## [Stored data]
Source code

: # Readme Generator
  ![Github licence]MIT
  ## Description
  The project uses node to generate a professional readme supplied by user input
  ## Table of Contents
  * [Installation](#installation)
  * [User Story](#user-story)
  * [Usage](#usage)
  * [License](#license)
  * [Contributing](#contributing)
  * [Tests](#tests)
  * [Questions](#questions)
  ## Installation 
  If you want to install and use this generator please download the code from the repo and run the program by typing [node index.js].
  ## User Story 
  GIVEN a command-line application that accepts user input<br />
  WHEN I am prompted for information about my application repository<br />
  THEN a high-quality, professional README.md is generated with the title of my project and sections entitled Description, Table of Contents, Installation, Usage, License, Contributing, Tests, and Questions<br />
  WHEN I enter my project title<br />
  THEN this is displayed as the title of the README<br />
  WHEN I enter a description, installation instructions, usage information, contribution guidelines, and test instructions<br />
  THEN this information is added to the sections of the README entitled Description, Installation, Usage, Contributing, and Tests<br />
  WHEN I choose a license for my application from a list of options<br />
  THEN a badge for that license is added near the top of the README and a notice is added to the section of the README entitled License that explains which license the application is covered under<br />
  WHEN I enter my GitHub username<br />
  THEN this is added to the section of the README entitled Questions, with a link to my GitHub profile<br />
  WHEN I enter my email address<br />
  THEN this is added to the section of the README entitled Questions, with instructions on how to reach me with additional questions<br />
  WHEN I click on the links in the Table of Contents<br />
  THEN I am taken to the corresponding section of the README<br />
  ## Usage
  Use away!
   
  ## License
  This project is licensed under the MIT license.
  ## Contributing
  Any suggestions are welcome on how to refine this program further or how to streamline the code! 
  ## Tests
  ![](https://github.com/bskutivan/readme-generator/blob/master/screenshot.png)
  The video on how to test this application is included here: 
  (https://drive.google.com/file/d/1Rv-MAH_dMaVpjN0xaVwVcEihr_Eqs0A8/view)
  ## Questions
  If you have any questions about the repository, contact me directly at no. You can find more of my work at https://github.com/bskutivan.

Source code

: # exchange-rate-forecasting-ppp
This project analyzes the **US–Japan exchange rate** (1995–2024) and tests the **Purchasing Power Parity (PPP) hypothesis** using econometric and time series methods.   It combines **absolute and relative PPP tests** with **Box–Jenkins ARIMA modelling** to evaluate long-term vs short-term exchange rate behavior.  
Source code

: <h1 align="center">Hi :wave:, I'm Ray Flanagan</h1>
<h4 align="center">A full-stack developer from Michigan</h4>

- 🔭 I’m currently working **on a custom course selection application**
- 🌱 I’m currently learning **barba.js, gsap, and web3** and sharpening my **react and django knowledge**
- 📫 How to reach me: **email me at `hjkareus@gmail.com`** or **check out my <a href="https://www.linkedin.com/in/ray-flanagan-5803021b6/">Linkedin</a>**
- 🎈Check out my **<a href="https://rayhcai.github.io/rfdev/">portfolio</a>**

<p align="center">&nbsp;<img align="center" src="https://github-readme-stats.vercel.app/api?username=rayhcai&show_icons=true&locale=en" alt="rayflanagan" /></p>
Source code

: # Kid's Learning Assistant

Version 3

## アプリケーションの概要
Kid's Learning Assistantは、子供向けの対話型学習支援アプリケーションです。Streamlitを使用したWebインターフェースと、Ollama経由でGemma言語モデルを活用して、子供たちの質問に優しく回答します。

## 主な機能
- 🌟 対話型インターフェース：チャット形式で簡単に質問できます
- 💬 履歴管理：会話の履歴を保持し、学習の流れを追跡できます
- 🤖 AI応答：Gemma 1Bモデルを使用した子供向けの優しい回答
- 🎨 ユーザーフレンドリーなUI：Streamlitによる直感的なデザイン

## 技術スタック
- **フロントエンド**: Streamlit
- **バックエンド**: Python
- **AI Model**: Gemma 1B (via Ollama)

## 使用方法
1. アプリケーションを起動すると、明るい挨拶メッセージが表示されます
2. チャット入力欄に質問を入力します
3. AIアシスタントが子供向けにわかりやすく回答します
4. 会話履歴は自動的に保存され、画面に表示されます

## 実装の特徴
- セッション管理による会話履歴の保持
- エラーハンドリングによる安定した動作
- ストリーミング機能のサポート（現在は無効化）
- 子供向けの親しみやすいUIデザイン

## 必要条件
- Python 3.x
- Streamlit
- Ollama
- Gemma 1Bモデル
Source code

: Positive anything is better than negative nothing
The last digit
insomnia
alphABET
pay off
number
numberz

## [Work to be completed]
The lines holding the word "username" are the answer. Find them in the entries and copy them.

## [Output below]
  WHEN I enter my GitHub username<br />
<p align="center">&nbsp;<img align="center" src="https://github-readme-stats.vercel.app/api?username=rayhcai&show_icons=true&locale=en" alt="rayflanagan" /></p>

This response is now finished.